Avec un taux de participation inférieur à 20%, les élections de 2014 pâtissent du climat politique et du lancement de l’opération militaire al-Karama à Benghazi. La Chambre des représentants nouvellement élue est très divisée, et ne siégera d’ailleurs jamais au complet. Alors que la déclaration constitutionnelle prévoyait que le Parlement siège à Benghazi, la Chambre des représentants tient première session se tient à Tobrouk (Est) en raison des conflits. Elle est boycottée par 51 des 200 députés élus.
Le parlement dit de Tobrouk désigne un gouvernement provisoire qui siège à Baida (Est). Le CGN refuse de reconnaître la légitimité du nouveau Parlement et maintient son soutien au Gouvernement de salut national à Tripoli. C’est le début de la division institutionnelle en Libye.
Les différentes parties libyennes se retrouvent un an et demi plus tard à Skhirat (Maroc) afin de conclure un accord politique pour mettre un terme à la division, sous l’égide de l’ONU3. L’accord prévoit la formation d’un gouvernement d’entente nationale (GEN) et d’un Conseil présidentiel dirigés par Fayez el-Sarraj siégeant à Tripoli, tout en reconnaissant la légitimité de la Chambre des représentants dans l’exercice du pouvoir législatif. Les membres du Congrès général national rejoignent le Haut conseil d’État, organe consultatif créé par les accords de Skhirat.
Ce jeu d’équilibre politique, qui place le pouvoir exécutif à Tripoli et le législatif à Tobrouk, tout en excluant une partie des acteurs politiques libyens, cristallise la division plus qu’il ne la résout. C’est dans ce contexte que naît le projet de la Conférence nationale.
Quelle était l’ambition de la Conférence nationale annoncée pour début 2019 ?

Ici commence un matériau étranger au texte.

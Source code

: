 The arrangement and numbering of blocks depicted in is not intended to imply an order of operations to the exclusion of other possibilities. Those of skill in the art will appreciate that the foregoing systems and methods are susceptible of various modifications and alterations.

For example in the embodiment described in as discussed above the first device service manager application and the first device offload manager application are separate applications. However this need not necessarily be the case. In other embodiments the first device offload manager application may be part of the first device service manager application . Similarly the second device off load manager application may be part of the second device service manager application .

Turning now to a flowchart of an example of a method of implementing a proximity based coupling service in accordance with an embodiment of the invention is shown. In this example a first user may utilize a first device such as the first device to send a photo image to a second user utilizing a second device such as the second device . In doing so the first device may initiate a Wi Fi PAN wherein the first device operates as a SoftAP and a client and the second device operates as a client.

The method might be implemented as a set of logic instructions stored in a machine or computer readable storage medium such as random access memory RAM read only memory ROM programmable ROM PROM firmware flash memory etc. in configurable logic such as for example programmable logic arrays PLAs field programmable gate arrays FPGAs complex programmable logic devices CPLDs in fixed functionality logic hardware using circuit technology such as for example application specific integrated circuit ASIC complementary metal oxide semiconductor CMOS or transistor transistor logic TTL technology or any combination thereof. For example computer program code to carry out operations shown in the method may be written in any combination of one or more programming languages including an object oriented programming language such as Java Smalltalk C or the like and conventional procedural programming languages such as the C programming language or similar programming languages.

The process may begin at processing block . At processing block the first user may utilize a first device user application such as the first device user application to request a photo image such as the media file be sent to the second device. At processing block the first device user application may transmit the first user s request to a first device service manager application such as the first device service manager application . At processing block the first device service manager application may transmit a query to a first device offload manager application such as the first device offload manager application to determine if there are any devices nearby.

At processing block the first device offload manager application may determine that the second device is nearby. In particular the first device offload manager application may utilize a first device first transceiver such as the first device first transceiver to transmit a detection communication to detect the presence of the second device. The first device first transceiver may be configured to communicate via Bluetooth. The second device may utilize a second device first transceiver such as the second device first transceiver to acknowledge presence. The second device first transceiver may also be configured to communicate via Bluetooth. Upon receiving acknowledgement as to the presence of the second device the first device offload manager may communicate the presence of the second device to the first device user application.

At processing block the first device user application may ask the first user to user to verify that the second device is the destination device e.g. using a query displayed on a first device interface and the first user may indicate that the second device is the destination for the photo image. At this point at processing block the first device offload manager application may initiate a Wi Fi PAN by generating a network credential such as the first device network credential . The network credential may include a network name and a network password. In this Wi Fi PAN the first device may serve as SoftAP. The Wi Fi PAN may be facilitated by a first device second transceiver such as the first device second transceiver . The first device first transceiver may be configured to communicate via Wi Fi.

Peu après son accession au poste de représentant spécial du Secrétaire général des Nations Unies en Libye, Ghassan Salamé annonce le 20 septembre 2017 son plan d’action. Il organise son mandat autour de quatre priorités : la fin de la division politique avec l’application de l’accord de Skhirat ; la tenue d’élections ; l’organisation d’un processus constitutionnel et enfin la conduite d’une Conférence nationale.
L’organisation de la Conférence nationale s’est appuyée sur 77 réunions publiques4 conduites entre avril et juillet 2018. L’enjeu fut de réunir toutes les composantes de la société libyenne pour définir les grandes lignes d’un consensus national — mais également d’identifier les points de dissensus — autour de quatre thèmes : priorités des pouvoirs locaux et nationaux ; sécurité et défense ; distribution des ressources ; processus électoral.
Depuis 2011, la Libye a connu de multiples initiatives de paix, nationales ou internationales. La préparation de la Conférence nationale s’en distingue à plusieurs égards. Politiquement, elle est inclusive : y sont invités tous les acteurs politiques libyens, mais également les « citoyens ordinaires », pour participer à l’identification des problèmes créés par la division politique ainsi qu’à la recherche de solutions.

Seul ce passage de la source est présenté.